The K8s YAML dataset

Excited to announce the K8s YAML dataset containing 276,520 valid K8s YAML files.

HuggingFace Dataset: https://huggingface.co/datasets/substratusai/the-stack-yaml-k8s
Source code: https://github.com/substratusai/the-stack-yaml-k8s

Why?

This dataset can be used to fine-tune an LLM directly
New datasets can be created from his dataset such as an K8s instruct dataset (coming soon!)
What's your use case?

How?

Getting a lot of K8s YAML manifests wasn't easy. My initial approach was to use the Kubernetes website and scrape the YAML example files, however the issue was the quantity since I could only scrape about ~250 YAML examples that way.

Luckily, I came across the-stack dataset which is a cleaned dataset of code on GitHub. The dataset is nicely structured by language and I noticed that yaml was one of the languages in the dataset.

Install libraries used in this blog post:

pip3 install datasets kubernetes-validate

Let's load the the-stack dataset but only the YAML files (takes about 200GB of disk space):

from datasets import load_dataset
ds = load_dataset("bigcode/the-stack", data_dir="data/yaml", split="train")

Once loaded there are 13,439,939 YAML files in ds.

You can check the content of one of the files:

print(ds[0]["content"])

You probably notice that this ain't a K8s YAML file, so next we need to filter these 13 million YAML files and only keep the one that have valid K8 YAML.

The approach I took was to use the kubernetes-validate OSS library. It turned out that YAML parsing was too slow so I added a 10x speed improvement by eagerly checking if "Kind or "kind" is not a substring in the YAML file.

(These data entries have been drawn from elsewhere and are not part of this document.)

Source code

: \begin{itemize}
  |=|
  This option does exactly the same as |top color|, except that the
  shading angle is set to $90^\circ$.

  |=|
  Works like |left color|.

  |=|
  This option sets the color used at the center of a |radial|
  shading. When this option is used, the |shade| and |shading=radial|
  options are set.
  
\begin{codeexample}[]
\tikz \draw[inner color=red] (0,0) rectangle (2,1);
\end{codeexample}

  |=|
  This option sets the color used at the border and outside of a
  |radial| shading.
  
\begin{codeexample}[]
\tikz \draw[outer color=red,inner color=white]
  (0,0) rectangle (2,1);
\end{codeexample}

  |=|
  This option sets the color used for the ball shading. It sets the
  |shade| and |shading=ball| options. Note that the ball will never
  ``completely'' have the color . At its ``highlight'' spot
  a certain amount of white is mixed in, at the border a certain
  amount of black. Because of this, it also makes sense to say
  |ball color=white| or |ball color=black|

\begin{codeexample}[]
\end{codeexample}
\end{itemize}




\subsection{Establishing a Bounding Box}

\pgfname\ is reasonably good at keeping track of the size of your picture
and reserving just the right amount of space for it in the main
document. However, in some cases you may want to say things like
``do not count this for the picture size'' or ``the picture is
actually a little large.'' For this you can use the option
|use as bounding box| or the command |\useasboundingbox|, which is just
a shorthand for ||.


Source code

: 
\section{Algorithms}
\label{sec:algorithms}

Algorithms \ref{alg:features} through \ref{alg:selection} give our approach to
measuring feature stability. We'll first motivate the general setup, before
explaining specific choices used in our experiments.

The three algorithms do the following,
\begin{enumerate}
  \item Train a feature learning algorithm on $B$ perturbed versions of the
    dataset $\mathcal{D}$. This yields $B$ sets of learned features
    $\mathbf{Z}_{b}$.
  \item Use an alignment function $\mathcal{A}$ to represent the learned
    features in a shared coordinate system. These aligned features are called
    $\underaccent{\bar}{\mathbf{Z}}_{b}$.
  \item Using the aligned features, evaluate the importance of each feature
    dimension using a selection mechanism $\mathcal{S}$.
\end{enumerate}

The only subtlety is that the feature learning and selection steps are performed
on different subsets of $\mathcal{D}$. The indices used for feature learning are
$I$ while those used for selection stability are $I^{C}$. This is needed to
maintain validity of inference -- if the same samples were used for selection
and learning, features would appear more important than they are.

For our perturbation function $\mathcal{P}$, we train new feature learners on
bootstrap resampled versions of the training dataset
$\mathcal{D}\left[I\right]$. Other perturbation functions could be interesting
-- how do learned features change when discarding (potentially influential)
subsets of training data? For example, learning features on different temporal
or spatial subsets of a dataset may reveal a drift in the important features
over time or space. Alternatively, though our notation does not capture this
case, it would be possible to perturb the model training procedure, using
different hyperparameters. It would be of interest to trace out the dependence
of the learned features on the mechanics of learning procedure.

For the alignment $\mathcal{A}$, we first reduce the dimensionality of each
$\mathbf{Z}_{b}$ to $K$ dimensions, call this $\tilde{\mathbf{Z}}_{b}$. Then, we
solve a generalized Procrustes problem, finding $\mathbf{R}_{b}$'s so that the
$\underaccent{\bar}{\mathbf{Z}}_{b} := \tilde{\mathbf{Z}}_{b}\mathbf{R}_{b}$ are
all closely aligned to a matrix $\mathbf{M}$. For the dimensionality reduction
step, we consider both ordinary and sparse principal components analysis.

Here is the validate function that takes the yaml_content as a string and returns if the content was valid K8s YAML or not:

import kubernetes_validate
import yaml

def validate(yaml_content: str):
    try:
        # Speed optimization to return early without having to load YAML
        if "kind" not in yaml_content and "Kind" not in yaml_content:
            return False
        data = yaml.safe_load(yaml_content)
        kubernetes_validate.validate(data, '1.22', strict=True)
        return True
    except Exception as e:
        return False

validate(ds[0]["content"])

Now all that's needed is to filter out all YAML files that aren't valid:

import os
os.cpu_count()
valid_k8s = ds.filter(lambda batch: [validate(x) for x in batch["content"]],
                      num_proc=os.cpu_count(), batched=True)

There were 276,520 YAML files left in valid_k8s. You can print one again to see:

print(valid_k8s[0]["content"])

You can upload the dataset back to HuggingFace by running:

valid_k8s.push_to_hub("substratusai/the-stack-yaml-k8s")

What's next?

Creating a new dataset called K8s Instruct that also provides a prompt for each YAML file.